By LANCE CPL. ANTONIO RUBIO
Marine Corps Air Station Iwakuni
TINIAN, Northern Mariana Islands—Communication Marines will provide communication at Tinian’s North and West Field to increase operational proficiency during Exercise Forager Fury II.
The series of exercises, which Marine Aircraft Group-12 is conducting in the Mariana Islands, focuses on refining core skills within the squadrons and MAG-12.
This in turn prepares them to function as an integrated air unit able to perform a wide range of missions. The communication Marines are with Marine Wing Communication Squadron 18, Marine Air Control Group 18, 1st Marine Aircraft Wing, III Marine Expeditionary Force.
“What we’re doing is providing the backbone for communication services for the tenant units here participating in [Forager Fury] II,” said Gunnery Sgt. Robert Spencer, detachment staff noncommissioned officer in charge with MWCS-18. “Even though we’re all [communication] Marines, there is a specific functional area within their [military operational specialty] that they work in, but the exercise [on] Tinian requires these Marines to work as a team together to get the mission accomplished.”
Marines established a tactical elevated antenna mass antenna that can extend to 112 feet high and takes a lot coordination to set up in one piece safely.
“We have a variety of communication equipment,” said Lance Cpl. James Hughes, field radio operator with MWCS-18. “Our equipment brings the main feed, providing communications outbound from the camp. Capabilities include linking via-satellite from different locations to different locations.”
Different settings use different networks that send frequencies that will provide communication to Tinian’s North and West Field to increase proficiency in exercise Forager Fury II.
“We have certain networks that have to be established when arrive at a new location so these measures taken are necessary,” said Staff Sgt.

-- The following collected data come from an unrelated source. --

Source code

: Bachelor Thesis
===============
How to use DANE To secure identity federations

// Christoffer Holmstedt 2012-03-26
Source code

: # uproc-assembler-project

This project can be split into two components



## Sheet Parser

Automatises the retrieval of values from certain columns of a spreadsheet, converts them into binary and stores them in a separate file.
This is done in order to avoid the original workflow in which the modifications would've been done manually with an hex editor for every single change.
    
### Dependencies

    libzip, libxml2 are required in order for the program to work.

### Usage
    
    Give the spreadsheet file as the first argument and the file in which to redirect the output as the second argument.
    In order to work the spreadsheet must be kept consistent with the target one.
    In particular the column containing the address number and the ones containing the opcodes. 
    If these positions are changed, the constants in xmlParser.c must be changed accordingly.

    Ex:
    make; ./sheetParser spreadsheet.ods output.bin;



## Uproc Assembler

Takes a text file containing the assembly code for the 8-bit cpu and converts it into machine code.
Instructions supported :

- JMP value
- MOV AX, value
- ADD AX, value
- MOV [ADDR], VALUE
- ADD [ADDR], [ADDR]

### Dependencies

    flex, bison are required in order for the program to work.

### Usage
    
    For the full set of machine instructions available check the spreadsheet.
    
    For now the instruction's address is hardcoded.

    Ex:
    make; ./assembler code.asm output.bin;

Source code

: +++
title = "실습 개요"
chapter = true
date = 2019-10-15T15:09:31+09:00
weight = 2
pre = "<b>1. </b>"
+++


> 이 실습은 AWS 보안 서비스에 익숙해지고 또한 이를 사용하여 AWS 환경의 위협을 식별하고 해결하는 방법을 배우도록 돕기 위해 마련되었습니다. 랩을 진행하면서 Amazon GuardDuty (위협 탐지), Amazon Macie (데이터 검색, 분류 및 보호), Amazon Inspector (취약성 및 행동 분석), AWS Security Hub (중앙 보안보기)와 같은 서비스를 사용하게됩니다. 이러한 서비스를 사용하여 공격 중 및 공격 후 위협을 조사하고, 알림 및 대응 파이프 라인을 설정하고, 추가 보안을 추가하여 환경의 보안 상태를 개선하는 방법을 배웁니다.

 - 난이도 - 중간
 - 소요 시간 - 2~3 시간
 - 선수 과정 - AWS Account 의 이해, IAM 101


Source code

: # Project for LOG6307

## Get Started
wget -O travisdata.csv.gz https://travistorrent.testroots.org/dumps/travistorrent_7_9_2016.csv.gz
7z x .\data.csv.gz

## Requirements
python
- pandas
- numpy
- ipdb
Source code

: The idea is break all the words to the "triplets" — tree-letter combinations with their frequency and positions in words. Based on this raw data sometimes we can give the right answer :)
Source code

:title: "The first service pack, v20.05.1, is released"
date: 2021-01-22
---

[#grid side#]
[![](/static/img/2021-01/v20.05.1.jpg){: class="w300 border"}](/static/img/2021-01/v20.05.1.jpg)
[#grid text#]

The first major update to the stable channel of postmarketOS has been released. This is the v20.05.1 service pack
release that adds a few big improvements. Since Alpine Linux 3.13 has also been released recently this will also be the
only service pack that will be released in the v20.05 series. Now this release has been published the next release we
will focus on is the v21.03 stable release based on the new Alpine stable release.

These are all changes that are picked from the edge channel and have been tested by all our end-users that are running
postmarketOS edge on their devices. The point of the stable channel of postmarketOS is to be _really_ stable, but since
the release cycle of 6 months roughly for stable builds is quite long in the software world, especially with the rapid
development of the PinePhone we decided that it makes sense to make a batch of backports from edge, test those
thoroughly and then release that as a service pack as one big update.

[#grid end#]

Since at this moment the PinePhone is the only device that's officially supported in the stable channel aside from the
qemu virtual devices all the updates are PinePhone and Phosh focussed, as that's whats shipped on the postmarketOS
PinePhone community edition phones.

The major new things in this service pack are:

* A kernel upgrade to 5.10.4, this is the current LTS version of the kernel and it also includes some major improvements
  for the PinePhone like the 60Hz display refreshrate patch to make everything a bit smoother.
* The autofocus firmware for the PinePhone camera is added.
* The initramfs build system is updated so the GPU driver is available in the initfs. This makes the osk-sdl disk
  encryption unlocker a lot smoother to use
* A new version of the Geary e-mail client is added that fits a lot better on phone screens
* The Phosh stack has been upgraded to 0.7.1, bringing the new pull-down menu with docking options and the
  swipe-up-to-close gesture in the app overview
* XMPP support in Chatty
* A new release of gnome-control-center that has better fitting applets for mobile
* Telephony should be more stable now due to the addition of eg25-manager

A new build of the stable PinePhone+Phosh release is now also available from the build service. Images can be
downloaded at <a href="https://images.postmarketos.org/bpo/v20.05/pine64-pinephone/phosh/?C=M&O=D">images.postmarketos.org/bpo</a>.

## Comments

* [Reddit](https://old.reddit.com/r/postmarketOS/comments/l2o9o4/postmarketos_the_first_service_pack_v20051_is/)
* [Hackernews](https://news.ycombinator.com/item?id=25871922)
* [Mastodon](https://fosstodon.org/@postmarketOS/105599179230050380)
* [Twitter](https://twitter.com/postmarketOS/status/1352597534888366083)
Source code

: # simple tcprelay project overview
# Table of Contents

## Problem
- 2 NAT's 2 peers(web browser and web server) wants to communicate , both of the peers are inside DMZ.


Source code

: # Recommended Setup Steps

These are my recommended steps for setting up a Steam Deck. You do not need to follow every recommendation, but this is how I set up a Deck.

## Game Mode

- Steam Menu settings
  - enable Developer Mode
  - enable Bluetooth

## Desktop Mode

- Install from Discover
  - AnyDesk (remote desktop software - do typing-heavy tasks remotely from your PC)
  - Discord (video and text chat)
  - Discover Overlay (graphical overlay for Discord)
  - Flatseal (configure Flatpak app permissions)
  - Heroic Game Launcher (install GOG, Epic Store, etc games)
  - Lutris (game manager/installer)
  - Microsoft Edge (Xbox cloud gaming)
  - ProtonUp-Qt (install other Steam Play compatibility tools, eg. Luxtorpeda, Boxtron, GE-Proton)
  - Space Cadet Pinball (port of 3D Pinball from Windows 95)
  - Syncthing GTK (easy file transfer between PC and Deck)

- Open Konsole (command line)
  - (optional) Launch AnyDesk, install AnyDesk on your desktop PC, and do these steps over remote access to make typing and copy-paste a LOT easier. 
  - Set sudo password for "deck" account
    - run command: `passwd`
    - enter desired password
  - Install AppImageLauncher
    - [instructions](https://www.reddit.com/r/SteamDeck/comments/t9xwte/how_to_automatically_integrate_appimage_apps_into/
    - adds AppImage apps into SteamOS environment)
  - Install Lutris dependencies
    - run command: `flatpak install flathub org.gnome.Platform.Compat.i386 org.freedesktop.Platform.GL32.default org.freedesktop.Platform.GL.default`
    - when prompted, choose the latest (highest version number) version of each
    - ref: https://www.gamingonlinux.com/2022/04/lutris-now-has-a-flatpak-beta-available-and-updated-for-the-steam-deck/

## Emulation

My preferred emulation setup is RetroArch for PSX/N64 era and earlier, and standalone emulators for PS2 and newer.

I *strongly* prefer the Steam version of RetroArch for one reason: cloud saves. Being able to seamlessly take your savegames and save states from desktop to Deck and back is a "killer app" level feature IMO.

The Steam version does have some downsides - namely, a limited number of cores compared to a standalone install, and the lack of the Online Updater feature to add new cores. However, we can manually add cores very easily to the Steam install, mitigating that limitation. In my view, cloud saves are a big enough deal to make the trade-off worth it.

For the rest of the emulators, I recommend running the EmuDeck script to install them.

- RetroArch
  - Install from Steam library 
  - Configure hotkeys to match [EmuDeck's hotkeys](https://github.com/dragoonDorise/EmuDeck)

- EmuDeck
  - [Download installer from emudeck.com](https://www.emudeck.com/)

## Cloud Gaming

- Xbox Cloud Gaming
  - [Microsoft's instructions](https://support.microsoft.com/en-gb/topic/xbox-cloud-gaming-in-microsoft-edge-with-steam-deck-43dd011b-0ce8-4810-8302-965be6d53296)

Kelly Muszall, maintenance chief with MWCS-18.
Without communication, knowledge of associates’ status would cease, hindering the Marines’ ability to complete the mission.
“About 40 days ago, we brought in 30 Marines from different areas of [communications] in order to support this mission,” said Spencer. “And although we’ve had setbacks in establishing communication services, through the resourcefulness and diligence of our Marines we’ve been able to succeed, successfully provide coordinated communications for Forager Fury II.”